Founding

In 1895 Melvil Dewey, the creator of the Dewey Decimal System, founded the Lake Placid Club in the budding resort town of North Elba, NY. This private institution, located on the eastern shore of Mirror Lake, began as a five acre summer retreat for educators to relax and share their ideas but became a year round 10,000 acre establishment by the 1930s when the Games took place. This so-called “University in the wilderness” (Manchester, 7) accepted new members by recommendation and had strict regulations against drinking and smoking. Through Dewey’s vision and drive, the Club expanded to 9,600 acres with a staff of over 1,000 by 1923. At that time there were 356 building with 110 residences, 21 tennis courts and 7 golf courses. By the time talks of hosting the Games began to emerge, the Club had been transformed into a self-sufficient village. Two years before the Games opened in 1932 the Lake Placid Club saw 120,000 total guests (Manchester, 9). Besides its famous founder the Club also boasted Henry Van Hoevenberg, an Adirondack pioneer for whom Mount Van Hoevenberg is named, as a member. 

 

                                               

       (The club house on the shores of Mirror Lake)                                                                     (Melvil Dewey)

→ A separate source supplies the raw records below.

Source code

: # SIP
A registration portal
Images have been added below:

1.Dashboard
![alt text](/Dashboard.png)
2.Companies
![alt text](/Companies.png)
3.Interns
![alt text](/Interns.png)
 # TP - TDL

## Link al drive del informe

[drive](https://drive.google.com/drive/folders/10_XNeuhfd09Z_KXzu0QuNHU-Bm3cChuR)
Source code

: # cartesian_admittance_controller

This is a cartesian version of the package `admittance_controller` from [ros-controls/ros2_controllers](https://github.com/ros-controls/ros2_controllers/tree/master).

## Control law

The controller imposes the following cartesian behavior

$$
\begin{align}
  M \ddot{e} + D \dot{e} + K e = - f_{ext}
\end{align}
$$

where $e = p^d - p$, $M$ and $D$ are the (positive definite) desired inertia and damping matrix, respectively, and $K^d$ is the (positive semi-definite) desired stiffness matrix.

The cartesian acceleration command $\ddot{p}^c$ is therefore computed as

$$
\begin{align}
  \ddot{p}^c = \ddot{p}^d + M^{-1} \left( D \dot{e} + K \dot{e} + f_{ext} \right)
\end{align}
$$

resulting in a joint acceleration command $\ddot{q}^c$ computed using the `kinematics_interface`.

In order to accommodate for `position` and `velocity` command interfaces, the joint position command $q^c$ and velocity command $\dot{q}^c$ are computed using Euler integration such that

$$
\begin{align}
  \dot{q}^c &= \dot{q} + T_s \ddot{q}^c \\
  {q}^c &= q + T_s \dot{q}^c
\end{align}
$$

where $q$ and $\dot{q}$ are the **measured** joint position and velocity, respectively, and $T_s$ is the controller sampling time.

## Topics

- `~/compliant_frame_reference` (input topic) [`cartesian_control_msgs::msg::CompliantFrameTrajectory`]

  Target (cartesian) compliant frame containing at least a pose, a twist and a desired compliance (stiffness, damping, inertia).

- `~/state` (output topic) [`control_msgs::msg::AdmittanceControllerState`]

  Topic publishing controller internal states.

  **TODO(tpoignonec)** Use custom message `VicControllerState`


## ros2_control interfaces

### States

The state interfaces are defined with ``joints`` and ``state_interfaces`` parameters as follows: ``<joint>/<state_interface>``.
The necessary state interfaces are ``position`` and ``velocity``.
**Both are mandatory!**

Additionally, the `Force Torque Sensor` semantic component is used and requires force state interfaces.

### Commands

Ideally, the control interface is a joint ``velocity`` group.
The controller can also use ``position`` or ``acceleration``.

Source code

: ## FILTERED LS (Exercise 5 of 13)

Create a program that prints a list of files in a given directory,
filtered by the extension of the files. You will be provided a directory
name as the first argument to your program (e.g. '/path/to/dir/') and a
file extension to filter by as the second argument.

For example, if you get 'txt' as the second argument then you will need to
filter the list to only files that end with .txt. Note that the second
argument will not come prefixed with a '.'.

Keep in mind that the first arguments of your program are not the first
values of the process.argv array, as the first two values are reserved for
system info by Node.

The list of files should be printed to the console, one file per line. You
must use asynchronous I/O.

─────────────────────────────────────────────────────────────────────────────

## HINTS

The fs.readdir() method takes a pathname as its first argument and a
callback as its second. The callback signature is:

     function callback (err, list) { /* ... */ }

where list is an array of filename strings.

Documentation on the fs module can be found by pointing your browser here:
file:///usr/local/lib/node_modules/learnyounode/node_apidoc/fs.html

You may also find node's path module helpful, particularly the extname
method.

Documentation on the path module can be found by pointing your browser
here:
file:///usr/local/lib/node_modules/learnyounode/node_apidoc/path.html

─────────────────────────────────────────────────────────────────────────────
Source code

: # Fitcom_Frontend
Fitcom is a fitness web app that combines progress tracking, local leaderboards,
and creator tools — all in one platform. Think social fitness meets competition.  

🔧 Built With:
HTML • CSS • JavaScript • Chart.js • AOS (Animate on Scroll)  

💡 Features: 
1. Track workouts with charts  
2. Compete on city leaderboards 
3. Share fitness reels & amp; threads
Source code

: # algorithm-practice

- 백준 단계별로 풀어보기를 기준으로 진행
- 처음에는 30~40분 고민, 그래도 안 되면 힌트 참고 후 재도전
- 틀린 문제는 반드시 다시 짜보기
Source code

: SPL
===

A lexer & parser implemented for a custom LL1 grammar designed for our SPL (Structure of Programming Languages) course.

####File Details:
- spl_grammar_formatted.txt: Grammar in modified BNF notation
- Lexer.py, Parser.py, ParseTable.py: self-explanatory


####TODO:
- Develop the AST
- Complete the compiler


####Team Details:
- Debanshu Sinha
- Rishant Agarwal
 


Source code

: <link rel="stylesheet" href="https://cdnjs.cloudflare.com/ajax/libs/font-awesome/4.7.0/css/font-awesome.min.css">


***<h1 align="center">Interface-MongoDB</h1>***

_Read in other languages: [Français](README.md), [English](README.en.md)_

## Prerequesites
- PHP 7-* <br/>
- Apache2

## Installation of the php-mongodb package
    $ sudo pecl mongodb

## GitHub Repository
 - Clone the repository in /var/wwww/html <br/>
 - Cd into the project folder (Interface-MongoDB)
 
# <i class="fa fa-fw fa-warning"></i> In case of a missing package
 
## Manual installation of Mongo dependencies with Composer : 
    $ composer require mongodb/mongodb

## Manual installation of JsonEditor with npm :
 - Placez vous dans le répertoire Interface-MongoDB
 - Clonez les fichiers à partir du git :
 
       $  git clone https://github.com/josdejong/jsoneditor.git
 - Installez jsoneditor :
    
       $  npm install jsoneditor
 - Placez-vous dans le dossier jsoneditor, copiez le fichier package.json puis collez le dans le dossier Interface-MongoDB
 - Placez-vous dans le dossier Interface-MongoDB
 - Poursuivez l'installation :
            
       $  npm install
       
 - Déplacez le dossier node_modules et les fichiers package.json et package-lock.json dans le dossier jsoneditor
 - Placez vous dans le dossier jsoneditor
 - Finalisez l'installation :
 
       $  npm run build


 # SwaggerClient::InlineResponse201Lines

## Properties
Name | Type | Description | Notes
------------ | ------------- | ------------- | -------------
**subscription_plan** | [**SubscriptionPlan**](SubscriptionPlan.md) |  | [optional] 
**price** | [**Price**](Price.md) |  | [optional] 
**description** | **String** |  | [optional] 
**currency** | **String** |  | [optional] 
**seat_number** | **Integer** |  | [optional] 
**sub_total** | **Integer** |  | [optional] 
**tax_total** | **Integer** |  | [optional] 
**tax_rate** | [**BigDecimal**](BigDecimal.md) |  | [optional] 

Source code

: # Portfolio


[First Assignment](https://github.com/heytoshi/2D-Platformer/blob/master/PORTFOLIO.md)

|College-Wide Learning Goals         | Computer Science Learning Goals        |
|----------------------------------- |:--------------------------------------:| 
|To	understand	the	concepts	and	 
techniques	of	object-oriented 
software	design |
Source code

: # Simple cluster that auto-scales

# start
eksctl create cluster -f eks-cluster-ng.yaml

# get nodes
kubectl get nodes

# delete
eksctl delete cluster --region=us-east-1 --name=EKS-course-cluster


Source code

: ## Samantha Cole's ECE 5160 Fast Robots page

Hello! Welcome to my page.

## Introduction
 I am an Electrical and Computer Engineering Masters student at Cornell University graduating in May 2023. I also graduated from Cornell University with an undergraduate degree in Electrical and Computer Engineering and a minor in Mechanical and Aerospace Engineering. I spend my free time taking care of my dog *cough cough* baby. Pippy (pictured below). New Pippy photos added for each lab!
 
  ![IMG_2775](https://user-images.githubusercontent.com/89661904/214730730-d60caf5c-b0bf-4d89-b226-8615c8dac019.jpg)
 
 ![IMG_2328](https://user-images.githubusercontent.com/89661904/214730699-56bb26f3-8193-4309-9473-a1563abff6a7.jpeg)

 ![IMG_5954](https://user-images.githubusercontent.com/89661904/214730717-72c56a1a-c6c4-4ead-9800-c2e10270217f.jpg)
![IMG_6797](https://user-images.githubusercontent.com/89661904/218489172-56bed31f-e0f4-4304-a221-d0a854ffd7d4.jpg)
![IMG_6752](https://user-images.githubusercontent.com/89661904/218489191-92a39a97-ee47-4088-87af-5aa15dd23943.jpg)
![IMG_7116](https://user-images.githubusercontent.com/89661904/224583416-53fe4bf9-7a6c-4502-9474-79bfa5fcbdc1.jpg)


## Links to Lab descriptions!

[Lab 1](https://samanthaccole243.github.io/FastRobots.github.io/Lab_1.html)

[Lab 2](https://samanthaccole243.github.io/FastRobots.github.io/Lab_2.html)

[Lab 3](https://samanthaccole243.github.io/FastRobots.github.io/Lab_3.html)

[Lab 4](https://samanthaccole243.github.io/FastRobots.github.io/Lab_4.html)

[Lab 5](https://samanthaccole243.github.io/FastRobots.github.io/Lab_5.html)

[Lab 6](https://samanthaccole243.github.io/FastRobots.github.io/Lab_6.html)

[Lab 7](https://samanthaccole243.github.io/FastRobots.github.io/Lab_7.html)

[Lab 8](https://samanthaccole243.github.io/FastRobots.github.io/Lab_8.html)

                       © http://www.lakeplacid.com                                                                     © http://www.lakeplacid.com            

 

                             Role in the 1932 Games

This successful and exclusive club played an enormous role in bringing the 1932 games to the small village of Lake Placid. For the first decade the grounds were just used as a summer getaway, but at the end of the 1904 season Melvil Dewey kept it open for ten or so members, who skated on Mirror Lake and skied on the Club’s golf course (Manchester, 10). Dewey's push to make the Club a winter destination fueled a major growth of winter sports not only in Lake Placid but also in the whole of the United States.

 

     

 (Club members getting ready to ski, winter 1904-05)

                         © Lake Placid Club

Godfrey Dewey, Melvil’s son, is credited with spear heading the efforts to bring the Olympics to the Adirondacks and it is safe to say that without the Club and its members the Games couldn’t have taken place. George Lattimer, the compiler of the Offical reports for the 1932 Winter Games, asserts that “…the history of the Games in reality goes back to that day, over a quarter of a century ago, when organized enjoyment of the sports of snow and ice and cold began where the highest peaks of the Adirondack mountains cast their shadows on the village by the two lakes” (7).